### REQUIRED ACTION
Set down, word for word, only the lines from the start of the records through the line bearing "### features"; include no pictures.

### RECORDS FOR THE EXERCISE
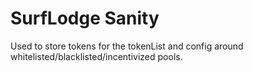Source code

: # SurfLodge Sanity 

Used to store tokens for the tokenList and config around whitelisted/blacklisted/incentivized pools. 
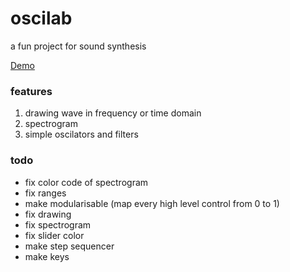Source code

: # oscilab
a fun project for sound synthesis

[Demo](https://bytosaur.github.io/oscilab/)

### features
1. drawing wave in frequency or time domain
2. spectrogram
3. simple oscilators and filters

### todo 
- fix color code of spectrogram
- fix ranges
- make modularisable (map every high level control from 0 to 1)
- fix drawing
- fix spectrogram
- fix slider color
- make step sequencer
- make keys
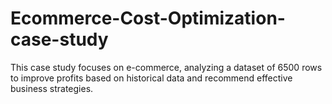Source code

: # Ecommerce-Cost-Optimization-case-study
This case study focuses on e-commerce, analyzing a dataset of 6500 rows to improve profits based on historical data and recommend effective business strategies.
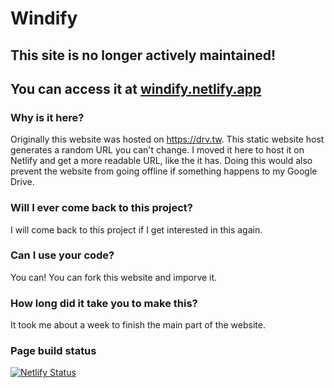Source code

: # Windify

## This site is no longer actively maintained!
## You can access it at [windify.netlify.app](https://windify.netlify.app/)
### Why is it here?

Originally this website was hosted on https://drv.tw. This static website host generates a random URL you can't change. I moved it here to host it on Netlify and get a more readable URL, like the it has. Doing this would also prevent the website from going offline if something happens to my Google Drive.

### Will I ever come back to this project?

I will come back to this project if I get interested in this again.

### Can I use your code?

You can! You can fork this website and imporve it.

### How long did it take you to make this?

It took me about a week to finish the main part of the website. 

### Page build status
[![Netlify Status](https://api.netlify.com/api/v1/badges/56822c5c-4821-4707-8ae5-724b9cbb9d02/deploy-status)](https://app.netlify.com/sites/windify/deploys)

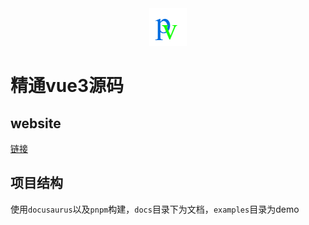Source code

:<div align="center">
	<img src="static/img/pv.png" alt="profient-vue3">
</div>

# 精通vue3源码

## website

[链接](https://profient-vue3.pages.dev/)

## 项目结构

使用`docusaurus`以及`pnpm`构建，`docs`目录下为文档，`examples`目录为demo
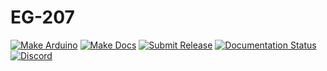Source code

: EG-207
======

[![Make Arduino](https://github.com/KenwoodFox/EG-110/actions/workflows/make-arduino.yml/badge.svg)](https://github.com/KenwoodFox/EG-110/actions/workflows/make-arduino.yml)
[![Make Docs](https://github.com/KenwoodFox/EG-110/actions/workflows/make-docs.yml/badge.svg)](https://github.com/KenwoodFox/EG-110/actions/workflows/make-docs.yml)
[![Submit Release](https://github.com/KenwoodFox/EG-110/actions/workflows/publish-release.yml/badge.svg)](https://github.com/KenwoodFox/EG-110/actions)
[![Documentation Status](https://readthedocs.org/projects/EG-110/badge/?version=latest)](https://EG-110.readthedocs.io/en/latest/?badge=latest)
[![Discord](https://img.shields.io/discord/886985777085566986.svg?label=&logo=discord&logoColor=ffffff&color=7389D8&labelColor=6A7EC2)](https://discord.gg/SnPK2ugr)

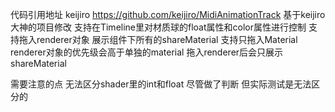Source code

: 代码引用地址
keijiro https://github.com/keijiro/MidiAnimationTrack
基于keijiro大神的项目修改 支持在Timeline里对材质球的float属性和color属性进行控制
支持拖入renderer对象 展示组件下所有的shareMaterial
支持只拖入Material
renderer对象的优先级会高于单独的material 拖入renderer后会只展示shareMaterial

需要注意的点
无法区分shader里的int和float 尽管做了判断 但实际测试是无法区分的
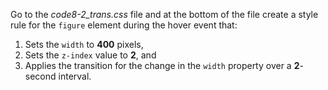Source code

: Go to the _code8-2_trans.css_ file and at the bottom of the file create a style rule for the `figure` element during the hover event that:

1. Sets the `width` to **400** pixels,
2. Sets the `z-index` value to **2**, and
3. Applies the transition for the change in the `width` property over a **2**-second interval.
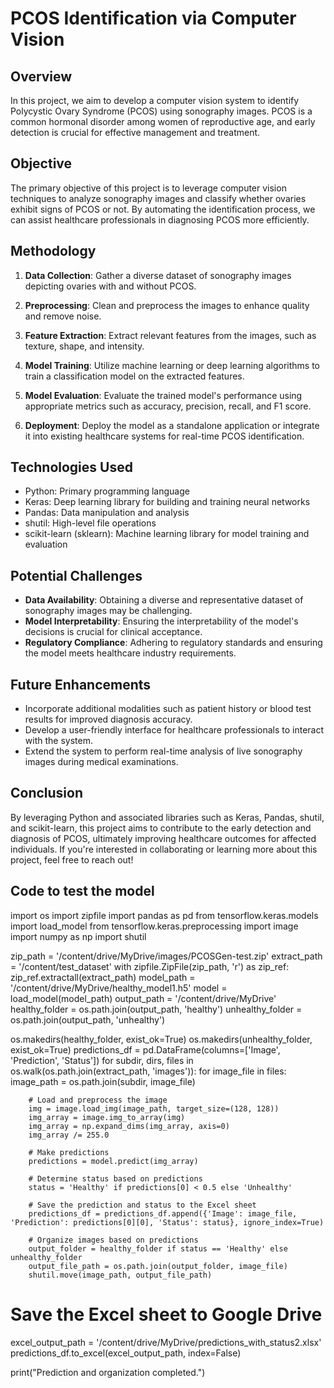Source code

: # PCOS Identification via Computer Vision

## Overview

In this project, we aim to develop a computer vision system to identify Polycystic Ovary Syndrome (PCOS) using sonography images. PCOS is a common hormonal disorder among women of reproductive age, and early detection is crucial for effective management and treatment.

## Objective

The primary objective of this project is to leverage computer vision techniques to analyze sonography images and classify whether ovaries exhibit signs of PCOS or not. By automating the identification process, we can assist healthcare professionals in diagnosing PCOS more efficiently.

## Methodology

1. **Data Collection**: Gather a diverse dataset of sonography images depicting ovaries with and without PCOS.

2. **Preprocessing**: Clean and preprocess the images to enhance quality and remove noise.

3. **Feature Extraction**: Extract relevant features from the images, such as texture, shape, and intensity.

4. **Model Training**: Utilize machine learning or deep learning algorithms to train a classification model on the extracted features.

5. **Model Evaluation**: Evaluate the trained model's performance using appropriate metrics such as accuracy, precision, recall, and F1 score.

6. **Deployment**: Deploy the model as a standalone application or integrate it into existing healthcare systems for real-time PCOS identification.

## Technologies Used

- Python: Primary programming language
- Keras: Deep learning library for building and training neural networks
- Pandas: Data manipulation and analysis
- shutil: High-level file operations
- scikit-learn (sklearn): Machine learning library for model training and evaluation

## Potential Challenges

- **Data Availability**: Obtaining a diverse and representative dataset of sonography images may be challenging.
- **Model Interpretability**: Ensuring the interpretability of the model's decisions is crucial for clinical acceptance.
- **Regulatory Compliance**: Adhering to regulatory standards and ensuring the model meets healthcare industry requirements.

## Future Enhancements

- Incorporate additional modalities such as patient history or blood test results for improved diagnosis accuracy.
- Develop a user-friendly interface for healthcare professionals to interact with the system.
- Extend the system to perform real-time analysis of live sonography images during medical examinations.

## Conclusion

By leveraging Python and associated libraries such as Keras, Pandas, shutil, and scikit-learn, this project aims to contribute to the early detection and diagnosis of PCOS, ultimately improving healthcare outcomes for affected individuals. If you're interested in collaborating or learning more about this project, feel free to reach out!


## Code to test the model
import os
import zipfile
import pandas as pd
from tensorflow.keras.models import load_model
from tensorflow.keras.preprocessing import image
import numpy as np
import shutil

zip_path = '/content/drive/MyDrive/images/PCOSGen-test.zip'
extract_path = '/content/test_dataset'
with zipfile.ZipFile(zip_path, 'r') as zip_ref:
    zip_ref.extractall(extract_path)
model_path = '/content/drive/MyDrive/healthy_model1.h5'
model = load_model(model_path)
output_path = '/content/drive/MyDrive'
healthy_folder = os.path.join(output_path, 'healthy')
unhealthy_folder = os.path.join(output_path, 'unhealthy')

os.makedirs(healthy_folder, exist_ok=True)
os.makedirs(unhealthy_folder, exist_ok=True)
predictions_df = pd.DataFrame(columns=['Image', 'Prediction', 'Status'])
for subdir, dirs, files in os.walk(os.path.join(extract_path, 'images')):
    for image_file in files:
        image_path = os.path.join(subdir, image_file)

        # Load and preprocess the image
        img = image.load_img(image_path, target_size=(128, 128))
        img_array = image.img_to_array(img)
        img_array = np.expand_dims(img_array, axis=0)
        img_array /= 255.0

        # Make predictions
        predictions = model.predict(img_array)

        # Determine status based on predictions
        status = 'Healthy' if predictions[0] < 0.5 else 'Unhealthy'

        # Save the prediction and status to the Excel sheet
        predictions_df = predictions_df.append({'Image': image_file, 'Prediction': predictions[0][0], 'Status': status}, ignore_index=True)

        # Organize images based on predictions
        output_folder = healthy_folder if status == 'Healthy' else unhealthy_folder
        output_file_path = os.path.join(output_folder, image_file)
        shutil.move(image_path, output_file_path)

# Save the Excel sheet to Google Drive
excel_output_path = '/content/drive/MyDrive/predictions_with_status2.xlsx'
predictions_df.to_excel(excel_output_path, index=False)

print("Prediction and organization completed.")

### ANSWER SECTION
Source code

: # SurfLodge Sanity 

Used to store tokens for the tokenList and config around whitelisted/blacklisted/incentivized pools. 
Source code

: # oscilab
a fun project for sound synthesis

[Demo](https://bytosaur.github.io/oscilab/)

### features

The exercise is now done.